A team’s values are vulnerable to time, turnover, and growth. Leaders have to counteract each of these threats with a specific strategy in order to make sure their team’s values stay strong.

Threat #1: Time
No organization’s values are immune to the wear and tear of time. Like the winds and the rain gradually erode the earth, the grind of day-to-day operations eats away at a team’s values. Over time, the pressing demands of doing business tend to crowd out the principles on which the team was built.

The passage of time diminishes team values, but the investment of time renews them. The key is scheduling time together to celebrate the team’s values. If you publicly praise and honor the people who epitomize the values of the team, those values will get embraced and upheld by others. What’s routinely admired and affirmed by the leaders eventually gets adopted and applied by the team.

Threat #2: Turnover
The constant flux of personnel takes a toll on team values. Experienced veterans, who have long embraced and embodied the team’s values, transition away, and they are replaced by new arrivals who know nothing about the team’s guiding principles. The danger is that the incoming team members will not assimilate to the shared values of the team.

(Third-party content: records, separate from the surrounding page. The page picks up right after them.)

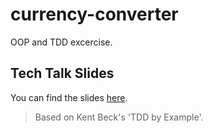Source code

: # currency-converter
OOP and TDD excercise.

## Tech Talk Slides
You can find the slides [here](https://docs.google.com/presentation/d/1b4UTadB0kTwUvFylHruryh2GdjGqF2ry6g9svnXiHZ0/pub?start=false&loop=false&delayms=3000).

> Based on Kent Beck's 'TDD by Example'.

To limit the disruptive effects of turnover on team values, leaders must focus extra attention on communication. First, they must listen intently when interviewing job candidates in order to discover their values. In the hiring process, leaders naturally concentrate on assessing the skills and qualifications of applicants, but they should also carefully evaluate the values of potential teammates. Second, after hiring a new employee, leaders must take time to articulate and teach the team’s values in addition to providing training for specific job responsibilities.

Threat #3: Growth
Growth, especially when rapid, threatens to obscure a team’s values. Like turnover, part of the challenge involves welcoming new people and introducing them to the team’s culture. What’s different is that the size of the organization changes the way a leader can communicate values. Whereas a small business owner can gather her entire company in a large conference room for a conversation, the head of a corporate division has no way to convene all of his employees for a face-to-face, in-person discussion.

To address the challenge of growth, leaders must learn to weave their values into the fabric of a team. In this way, values become part and parcel of the way the team interacts. For example, Bill Hybels, senior pastor of Willow Creek Community Church, regards “community” as a core value of his church. To reinforce the value, he devotes the first third of every leadership meeting to building and maintaining the personal relationships among co-workers. In this way, the focus on community becomes part of the regular rhythm of the church’s daily life.

Thought to Ponder

What are your team’s top three core values? What are you doing to safeguard them from the threats of time, turnover, and/or growth?